Task brief:
Count every line below that contains "클래스명", then give that count and nothing else.

Given records:
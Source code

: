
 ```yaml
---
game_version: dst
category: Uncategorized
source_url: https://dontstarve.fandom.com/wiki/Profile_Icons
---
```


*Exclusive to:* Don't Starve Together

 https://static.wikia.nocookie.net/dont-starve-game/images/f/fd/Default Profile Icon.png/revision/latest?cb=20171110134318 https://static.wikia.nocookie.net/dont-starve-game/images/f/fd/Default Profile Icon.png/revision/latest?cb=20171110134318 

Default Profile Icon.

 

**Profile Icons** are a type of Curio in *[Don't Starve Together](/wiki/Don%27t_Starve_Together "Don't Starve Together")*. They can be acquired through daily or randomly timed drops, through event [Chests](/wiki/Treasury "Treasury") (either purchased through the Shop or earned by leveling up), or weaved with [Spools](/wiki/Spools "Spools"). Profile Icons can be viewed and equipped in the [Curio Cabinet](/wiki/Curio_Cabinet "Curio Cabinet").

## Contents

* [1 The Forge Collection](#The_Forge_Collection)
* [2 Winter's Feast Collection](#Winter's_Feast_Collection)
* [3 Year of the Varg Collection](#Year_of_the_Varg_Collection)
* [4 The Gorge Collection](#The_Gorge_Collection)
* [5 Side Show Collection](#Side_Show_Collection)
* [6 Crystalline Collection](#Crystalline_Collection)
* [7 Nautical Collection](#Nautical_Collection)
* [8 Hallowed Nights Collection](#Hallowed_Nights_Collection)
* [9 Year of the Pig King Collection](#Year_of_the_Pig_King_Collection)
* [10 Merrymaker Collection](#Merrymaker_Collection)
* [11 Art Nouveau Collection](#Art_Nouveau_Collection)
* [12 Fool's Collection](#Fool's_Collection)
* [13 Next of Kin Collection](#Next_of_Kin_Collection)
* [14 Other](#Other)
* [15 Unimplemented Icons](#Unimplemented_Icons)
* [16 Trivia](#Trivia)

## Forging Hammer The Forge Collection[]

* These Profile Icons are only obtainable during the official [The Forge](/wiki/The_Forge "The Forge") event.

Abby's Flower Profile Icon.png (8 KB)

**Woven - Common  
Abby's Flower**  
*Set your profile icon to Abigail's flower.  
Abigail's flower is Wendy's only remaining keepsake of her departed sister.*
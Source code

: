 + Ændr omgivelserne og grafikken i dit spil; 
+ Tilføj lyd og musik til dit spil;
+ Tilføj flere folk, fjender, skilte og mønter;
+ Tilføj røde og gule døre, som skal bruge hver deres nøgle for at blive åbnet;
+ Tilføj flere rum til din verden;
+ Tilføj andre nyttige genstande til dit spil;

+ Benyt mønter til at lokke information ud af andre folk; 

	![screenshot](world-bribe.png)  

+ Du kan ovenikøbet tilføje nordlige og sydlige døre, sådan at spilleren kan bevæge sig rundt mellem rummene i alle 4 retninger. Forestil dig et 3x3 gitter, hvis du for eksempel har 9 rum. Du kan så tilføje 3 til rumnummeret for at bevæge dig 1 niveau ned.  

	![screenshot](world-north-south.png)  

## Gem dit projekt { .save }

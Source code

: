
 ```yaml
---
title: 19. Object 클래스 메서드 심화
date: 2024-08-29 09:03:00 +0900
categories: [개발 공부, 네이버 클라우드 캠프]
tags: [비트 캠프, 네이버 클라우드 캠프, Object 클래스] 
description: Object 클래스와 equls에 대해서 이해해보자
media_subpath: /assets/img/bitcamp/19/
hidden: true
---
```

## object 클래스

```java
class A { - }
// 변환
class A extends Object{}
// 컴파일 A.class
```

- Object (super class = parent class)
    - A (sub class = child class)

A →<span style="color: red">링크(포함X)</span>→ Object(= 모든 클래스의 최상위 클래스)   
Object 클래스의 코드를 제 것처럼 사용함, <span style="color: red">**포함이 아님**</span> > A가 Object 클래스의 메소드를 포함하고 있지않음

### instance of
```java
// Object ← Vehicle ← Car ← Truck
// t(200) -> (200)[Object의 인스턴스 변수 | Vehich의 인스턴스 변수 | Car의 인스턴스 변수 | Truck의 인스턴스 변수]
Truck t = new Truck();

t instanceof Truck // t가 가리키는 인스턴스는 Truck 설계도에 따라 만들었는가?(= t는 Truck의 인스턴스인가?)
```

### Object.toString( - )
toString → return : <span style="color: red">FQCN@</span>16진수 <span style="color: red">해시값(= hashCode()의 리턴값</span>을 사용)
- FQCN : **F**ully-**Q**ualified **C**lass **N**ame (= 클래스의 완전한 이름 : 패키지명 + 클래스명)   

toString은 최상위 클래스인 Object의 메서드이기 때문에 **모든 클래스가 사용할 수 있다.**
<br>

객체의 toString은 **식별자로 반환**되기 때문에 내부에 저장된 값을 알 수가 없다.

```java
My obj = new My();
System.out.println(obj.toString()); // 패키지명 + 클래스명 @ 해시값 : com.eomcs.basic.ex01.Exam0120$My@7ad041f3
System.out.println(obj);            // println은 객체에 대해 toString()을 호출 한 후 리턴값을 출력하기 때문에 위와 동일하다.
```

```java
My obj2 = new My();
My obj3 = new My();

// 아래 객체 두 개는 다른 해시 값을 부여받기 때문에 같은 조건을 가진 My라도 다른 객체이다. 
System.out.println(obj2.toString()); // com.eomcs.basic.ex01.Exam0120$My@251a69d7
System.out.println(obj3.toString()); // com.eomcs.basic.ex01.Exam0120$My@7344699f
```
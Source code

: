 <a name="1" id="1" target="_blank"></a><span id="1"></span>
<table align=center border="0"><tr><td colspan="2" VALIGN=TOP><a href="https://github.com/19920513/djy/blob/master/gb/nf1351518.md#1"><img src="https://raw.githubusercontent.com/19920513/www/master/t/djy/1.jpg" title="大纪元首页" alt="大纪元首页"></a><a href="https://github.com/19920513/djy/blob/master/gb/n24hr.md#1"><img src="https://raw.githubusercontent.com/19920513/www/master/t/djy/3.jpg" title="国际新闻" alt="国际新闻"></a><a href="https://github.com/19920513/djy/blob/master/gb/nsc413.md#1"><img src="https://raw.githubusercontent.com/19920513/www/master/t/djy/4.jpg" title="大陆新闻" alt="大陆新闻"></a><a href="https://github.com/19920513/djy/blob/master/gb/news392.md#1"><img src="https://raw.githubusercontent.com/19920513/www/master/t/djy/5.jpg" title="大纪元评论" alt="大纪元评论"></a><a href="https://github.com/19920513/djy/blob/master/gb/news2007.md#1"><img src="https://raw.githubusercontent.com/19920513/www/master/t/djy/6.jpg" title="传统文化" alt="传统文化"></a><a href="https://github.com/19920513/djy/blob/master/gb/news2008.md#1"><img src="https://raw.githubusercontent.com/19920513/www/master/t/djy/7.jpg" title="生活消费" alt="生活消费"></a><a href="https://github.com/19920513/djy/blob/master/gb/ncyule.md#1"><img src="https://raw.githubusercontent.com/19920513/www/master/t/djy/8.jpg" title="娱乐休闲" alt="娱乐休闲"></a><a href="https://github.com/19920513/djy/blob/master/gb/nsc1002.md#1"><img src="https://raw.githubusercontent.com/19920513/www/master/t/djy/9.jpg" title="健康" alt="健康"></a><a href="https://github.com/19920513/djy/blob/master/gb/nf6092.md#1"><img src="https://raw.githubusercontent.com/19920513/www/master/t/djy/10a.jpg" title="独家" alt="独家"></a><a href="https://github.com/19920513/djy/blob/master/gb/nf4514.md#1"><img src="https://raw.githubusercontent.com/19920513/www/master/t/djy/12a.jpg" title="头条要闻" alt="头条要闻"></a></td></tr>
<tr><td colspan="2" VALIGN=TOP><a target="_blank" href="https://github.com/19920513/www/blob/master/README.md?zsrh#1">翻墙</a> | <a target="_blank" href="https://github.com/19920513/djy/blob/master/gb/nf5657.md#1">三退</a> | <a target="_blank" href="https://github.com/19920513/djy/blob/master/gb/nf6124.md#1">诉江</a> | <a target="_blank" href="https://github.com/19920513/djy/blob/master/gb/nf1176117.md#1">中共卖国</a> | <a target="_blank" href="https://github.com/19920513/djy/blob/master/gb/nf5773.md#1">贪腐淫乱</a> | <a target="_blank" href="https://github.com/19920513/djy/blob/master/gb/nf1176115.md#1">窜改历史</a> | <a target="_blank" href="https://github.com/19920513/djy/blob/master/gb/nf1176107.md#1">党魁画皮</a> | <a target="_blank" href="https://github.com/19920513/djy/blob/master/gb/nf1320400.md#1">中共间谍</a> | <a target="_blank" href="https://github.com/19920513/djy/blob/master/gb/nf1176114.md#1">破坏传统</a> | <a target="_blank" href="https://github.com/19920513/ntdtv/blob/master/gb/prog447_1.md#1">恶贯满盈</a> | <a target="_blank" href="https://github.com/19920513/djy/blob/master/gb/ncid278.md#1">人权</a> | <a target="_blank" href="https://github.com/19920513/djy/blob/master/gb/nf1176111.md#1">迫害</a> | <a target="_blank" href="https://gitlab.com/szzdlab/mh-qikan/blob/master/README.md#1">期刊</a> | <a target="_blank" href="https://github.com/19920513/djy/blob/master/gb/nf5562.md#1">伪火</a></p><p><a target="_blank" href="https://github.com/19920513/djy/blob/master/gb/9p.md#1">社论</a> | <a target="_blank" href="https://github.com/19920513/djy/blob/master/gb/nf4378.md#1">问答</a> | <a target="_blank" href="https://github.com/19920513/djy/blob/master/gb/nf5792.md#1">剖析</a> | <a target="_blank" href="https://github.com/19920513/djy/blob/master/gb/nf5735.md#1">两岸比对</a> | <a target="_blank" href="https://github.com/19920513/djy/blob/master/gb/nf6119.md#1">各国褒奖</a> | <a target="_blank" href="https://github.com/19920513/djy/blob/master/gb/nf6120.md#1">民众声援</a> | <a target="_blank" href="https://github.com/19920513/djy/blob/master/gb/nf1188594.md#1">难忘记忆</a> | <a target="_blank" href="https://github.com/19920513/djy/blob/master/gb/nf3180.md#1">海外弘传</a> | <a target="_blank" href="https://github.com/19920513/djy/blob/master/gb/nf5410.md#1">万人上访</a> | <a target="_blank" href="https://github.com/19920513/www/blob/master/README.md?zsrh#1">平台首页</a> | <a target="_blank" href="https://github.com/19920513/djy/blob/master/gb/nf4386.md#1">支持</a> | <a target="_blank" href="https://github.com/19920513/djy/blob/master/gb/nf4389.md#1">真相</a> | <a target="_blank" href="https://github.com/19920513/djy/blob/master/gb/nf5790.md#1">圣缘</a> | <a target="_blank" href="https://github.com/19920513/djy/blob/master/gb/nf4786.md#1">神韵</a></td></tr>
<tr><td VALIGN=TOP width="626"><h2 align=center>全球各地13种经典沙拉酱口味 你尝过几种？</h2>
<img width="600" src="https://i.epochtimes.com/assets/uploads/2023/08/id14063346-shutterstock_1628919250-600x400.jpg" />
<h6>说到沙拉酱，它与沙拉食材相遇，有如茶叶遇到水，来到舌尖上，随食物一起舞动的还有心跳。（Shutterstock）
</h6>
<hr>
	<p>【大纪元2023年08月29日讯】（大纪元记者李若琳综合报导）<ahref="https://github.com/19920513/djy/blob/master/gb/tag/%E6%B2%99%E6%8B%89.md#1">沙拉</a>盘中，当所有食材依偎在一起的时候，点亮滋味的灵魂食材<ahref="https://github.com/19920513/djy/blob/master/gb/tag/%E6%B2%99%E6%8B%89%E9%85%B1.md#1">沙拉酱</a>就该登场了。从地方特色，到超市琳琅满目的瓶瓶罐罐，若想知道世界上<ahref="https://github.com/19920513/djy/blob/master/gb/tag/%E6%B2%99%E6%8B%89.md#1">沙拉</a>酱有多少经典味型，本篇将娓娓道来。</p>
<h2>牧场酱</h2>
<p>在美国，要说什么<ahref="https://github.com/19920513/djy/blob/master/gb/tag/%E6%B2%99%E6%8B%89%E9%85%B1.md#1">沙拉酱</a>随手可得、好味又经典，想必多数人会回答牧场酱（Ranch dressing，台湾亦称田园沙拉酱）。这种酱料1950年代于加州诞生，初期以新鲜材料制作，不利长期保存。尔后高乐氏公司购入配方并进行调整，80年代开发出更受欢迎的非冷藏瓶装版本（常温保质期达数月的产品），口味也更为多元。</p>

Final answer:
2